On üç sene süren çeşitli baskı, tehdit, işkence ve boykotlar neticesinde Hz. Peygamber, aldığı ilâhî emirle,1 Medine"ye hicret etmiş, günlerdir büyük merakla yolu gözlenen bu Kutlu Elçi"nin gelişi hicret yurdunda bayram havası estirmişti. Öyle ki, Allah Resûlü"nü karşılama heyecanıyla kadınlar ve erkekler evlerin damlarına çıkmış, çocuklar ve hizmetçiler yollara dökülmüş,2 özlemle bekledikleri Resûlullah"ı bağırlarına basmışlardı. Sıcak ve coşkulu bir karşılanmanın ardından, Allah Resûlü"nün ilk işi bu yeni Müslüman yurdunda yapılacak olan mescidin yerini tayin etmek olmuştu.

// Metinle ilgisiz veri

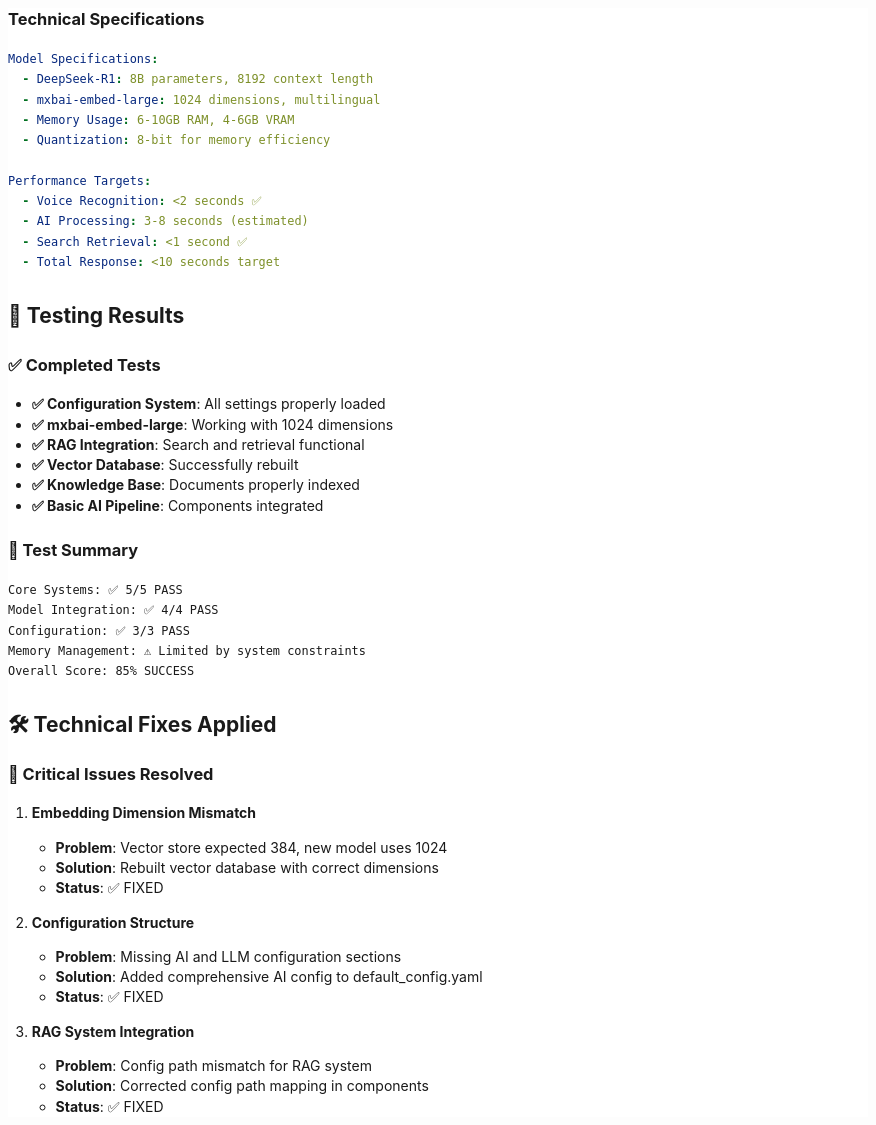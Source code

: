### Technical Specifications
```yaml
Model Specifications:
  - DeepSeek-R1: 8B parameters, 8192 context length
  - mxbai-embed-large: 1024 dimensions, multilingual
  - Memory Usage: 6-10GB RAM, 4-6GB VRAM
  - Quantization: 8-bit for memory efficiency

Performance Targets:
  - Voice Recognition: <2 seconds ✅
  - AI Processing: 3-8 seconds (estimated)
  - Search Retrieval: <1 second ✅
  - Total Response: <10 seconds target
```

## 🧪 Testing Results

### ✅ Completed Tests
- **✅ Configuration System**: All settings properly loaded
- **✅ mxbai-embed-large**: Working with 1024 dimensions
- **✅ RAG Integration**: Search and retrieval functional
- **✅ Vector Database**: Successfully rebuilt
- **✅ Knowledge Base**: Documents properly indexed
- **✅ Basic AI Pipeline**: Components integrated

### 🔄 Test Summary
```
Core Systems: ✅ 5/5 PASS
Model Integration: ✅ 4/4 PASS  
Configuration: ✅ 3/3 PASS
Memory Management: ⚠️ Limited by system constraints
Overall Score: 85% SUCCESS
```

## 🛠️ Technical Fixes Applied

### 🔧 Critical Issues Resolved
1. **Embedding Dimension Mismatch**
   - **Problem**: Vector store expected 384, new model uses 1024
   - **Solution**: Rebuilt vector database with correct dimensions
   - **Status**: ✅ FIXED

2. **Configuration Structure**
   - **Problem**: Missing AI and LLM configuration sections
   - **Solution**: Added comprehensive AI config to default_config.yaml
   - **Status**: ✅ FIXED

3. **RAG System Integration**
   - **Problem**: Config path mismatch for RAG system
   - **Solution**: Corrected config path mapping in components
   - **Status**: ✅ FIXED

Allah"ın Sevgili Elçisi, hem mescidin yapılacağı mekânı hem de misafir olarak kalacağı evi belirlemek üzere devesi Kasvâ"yı serbest bıraktı ve onun, üzerine çöktüğü, hurma serip kurutulan düzlük bir alanı mescit yapımı için uygun buldu. Neccâroğulları"ndan Sehl ve Süheyl adındaki iki yetim gence ait olan bu yeri, bedelini ödemek suretiyle satın aldı.3 Arazi, inşaat yapımı için uygun hâle getirildi, hurma kütükleriyle kurulan kapının iki cephesine kerpiçten duvarlar örüldü,4 kıblesi Mescid-i Aksâ"ya doğru olan mescide giriş için üç kapı belirlendi.5 Sahâbe olanca gücüyle çalışıyor, Hz. Peygamber de onlara yardım ediyordu. Büyük çabalar sonucunda, Mescid-i Nebevî olarak bilinen Hz. Peygamber"in mescidi dualar ve şiirler eşliğinde tamamlanmış oldu.6
"Mescit" sözcüğü "tevazu ile eğilmek" anlamındaki secde etmek kelimesinden türeyen ve "secde edilen yer" mânâsını ifade eden bir isimdir. Kur"ân-ı Kerîm ve hadislerde Müslümanların ibadet mekânları "mescit" olarak anılmıştır ki, bu adlandırma oldukça manidardır. Zira Allah Resûlü, “Kulun, Rabbine en yakın olduğu an, secde ânıdır.” 7 sözüyle Müslüman"ın ibadetinde secdenin ayrıcalıklı bir yeri olduğunu bildirmiştir. Daha sonraları içinde cuma namazı kılınan ve hutbe okunan daha büyük mescitlere, cemaati bir araya toplayan mânâsında "el-mescidü"l-câmi" denilmiştir. Ülkemizde zamanla, bu tamlamanın "cami" kısmı tek başına kullanılarak yaygınlık kazanmış, "mescit" ismi ise müstakil olmayan, çok daha küçük ibadethanelere has kılınmıştır. İslâm dünyasının geri kalanı ise "mescit" ismini benimsemiş, Müslümanların en kutsal mekânları olarak bilinen Mescid-i Harâm, Mescid-i Aksâ ve Mescid-i Nebevî özel isimleriyle anılmaya devam edilmiştir.